TASK TO CARRY OUT: Tell how many lines contain the string "用户模块" in the material underneath; the reply is that number and no more.

***** LISTED RECORDS

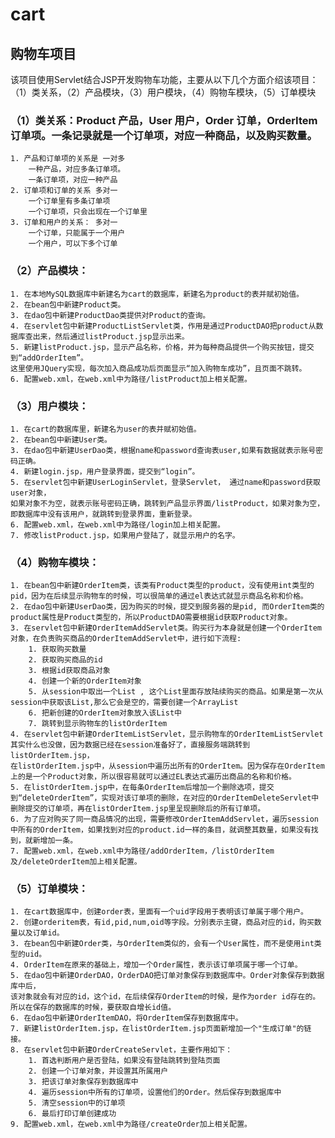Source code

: # cart
## 购物车项目
该项目使用Servlet结合JSP开发购物车功能，主要从以下几个方面介绍该项目：（1）类关系，（2）产品模块，（3）用户模块，（4）购物车模块，（5）订单模块
### （1）类关系：Product 产品，User 用户，Order 订单，OrderItem 订单项。一条记录就是一个订单项，对应一种商品，以及购买数量。
	1. 产品和订单项的关系是 一对多
		一种产品，对应多条订单项。
		一条订单项，对应一种产品
	2. 订单项和订单的关系 多对一
		一个订单里有多条订单项
		一个订单项，只会出现在一个订单里
	3. 订单和用户的关系： 多对一
		一个订单，只能属于一个用户
		一个用户，可以下多个订单 
### （2）产品模块：
	1. 在本地MySQL数据库中新建名为cart的数据库，新建名为product的表并赋初始值。
	2. 在bean包中新建Product类。
	3. 在dao包中新建ProductDao类提供对Product的查询。
	4. 在servlet包中新建ProductListServlet类，作用是通过ProductDAO把product从数据库查出来，然后通过listProduct.jsp显示出来。
	5. 新建listProduct.jsp，显示产品名称，价格，并为每种商品提供一个购买按钮，提交到“addOrderItem”。
	这里使用JQuery实现，每次加入商品成功后页面显示“加入购物车成功”，且页面不跳转。
	6. 配置web.xml，在web.xml中为路径/listProduct加上相关配置。
### （3）用户模块：
	1. 在cart的数据库里，新建名为user的表并赋初始值。
	2. 在bean包中新建User类。
	3. 在dao包中新建UserDao类，根据name和password查询表user,如果有数据就表示账号密码正确。
	4. 新建login.jsp，用户登录界面，提交到“login”。
	5. 在servlet包中新建UserLoginServlet，登录Servlet， 通过name和password获取user对象，
	如果对象不为空，就表示账号密码正确，跳转到产品显示界面/listProduct，如果对象为空，即数据库中没有该用户，就跳转到登录界面，重新登录。
	6. 配置web.xml，在web.xml中为路径/login加上相关配置。
	7. 修改listProduct.jsp，如果用户登陆了，就显示用户的名字。
### （4）购物车模块：
	1. 在bean包中新建OrderItem类，该类有Product类型的product，没有使用int类型的pid，因为在后续显示购物车的时候，可以很简单的通过el表达式就显示商品名称和价格。
	2. 在dao包中新建UserDao类，因为购买的时候，提交到服务器的是pid, 而OrderItem类的product属性是Product类型的，所以ProductDAO需要根据id获取Product对象。
	3. 在servlet包中新建OrderItemAddServlet类。购买行为本身就是创建一个OrderItem对象，在负责购买商品的OrderItemAddServlet中，进行如下流程:
		1. 获取购买数量
		2. 获取购买商品的id
		3. 根据id获取商品对象
		4. 创建一个新的OrderItem对象
		5. 从session中取出一个List , 这个List里面存放陆续购买的商品。如果是第一次从session中获取该List,那么它会是空的，需要创建一个ArrayList
		6. 把新创建的OrderItem对象放入该List中
		7. 跳转到显示购物车的listOrderItem 
	4. 在servlet包中新建OrderItemListServlet，显示购物车的OrderItemListServlet其实什么也没做，因为数据已经在session准备好了，直接服务端跳转到listOrderItem.jsp，
	在listOrderItem.jsp中，从session中遍历出所有的OrderItem。因为保存在OrderItem上的是一个Product对象，所以很容易就可以通过EL表达式遍历出商品的名称和价格。
	5. 在listOrderItem.jsp中，在每条OrderItem后增加一个删除选项，提交到“deleteOrderItem”，实现对该订单项的删除，在对应的OrderItemDeleteServlet中删除提交的订单项，再在listOrderItem.jsp里呈现删除后的所有订单项。
	6. 为了应对购买了同一商品情况的出现，需要修改OrderItemAddServlet，遍历session中所有的OrderItem，如果找到对应的product.id一样的条目，就调整其数量，如果没有找到，就新增加一条。 
	7. 配置web.xml，在web.xml中为路径/addOrderItem，/listOrderItem及/deleteOrderItem加上相关配置。
### （5）订单模块：
	1. 在cart数据库中，创建order表，里面有一个uid字段用于表明该订单属于哪个用户。
	2. 创建orderitem表，有id,pid,num,oid等字段。分别表示主键，商品对应的id，购买数量以及订单id。
 	3. 在bean包中新建Order类，与OrderItem类似的，会有一个User属性，而不是使用int类型的uid。
	4. OrderItem在原来的基础上，增加一个Order属性，表示该订单项属于哪一个订单。
	5. 在dao包中新建OrderDAO，OrderDAO把订单对象保存到数据库中。Order对象保存到数据库中后，
	该对象就会有对应的id，这个id，在后续保存OrderItem的时候，是作为order id存在的。所以在保存的数据库的时候，要获取自增长id值。
	6. 在dao包中新建OrderItemDAO，将OrderItem保存到数据库中。
	7. 新建listOrderItem.jsp，在listOrderItem.jsp页面新增加一个"生成订单"的链接。
	8. 在servlet包中新建OrderCreateServlet，主要作用如下：
		1. 首选判断用户是否登陆，如果没有登陆跳转到登陆页面
		2. 创建一个订单对象，并设置其所属用户
		3. 把该订单对象保存到数据库中
		4. 遍历session中所有的订单项，设置他们的Order。然后保存到数据库中
		5. 清空session中的订单项
		6. 最后打印订单创建成功
	9. 配置web.xml，在web.xml中为路径/createOrder加上相关配置。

**********

SOLUTION BELOW: 2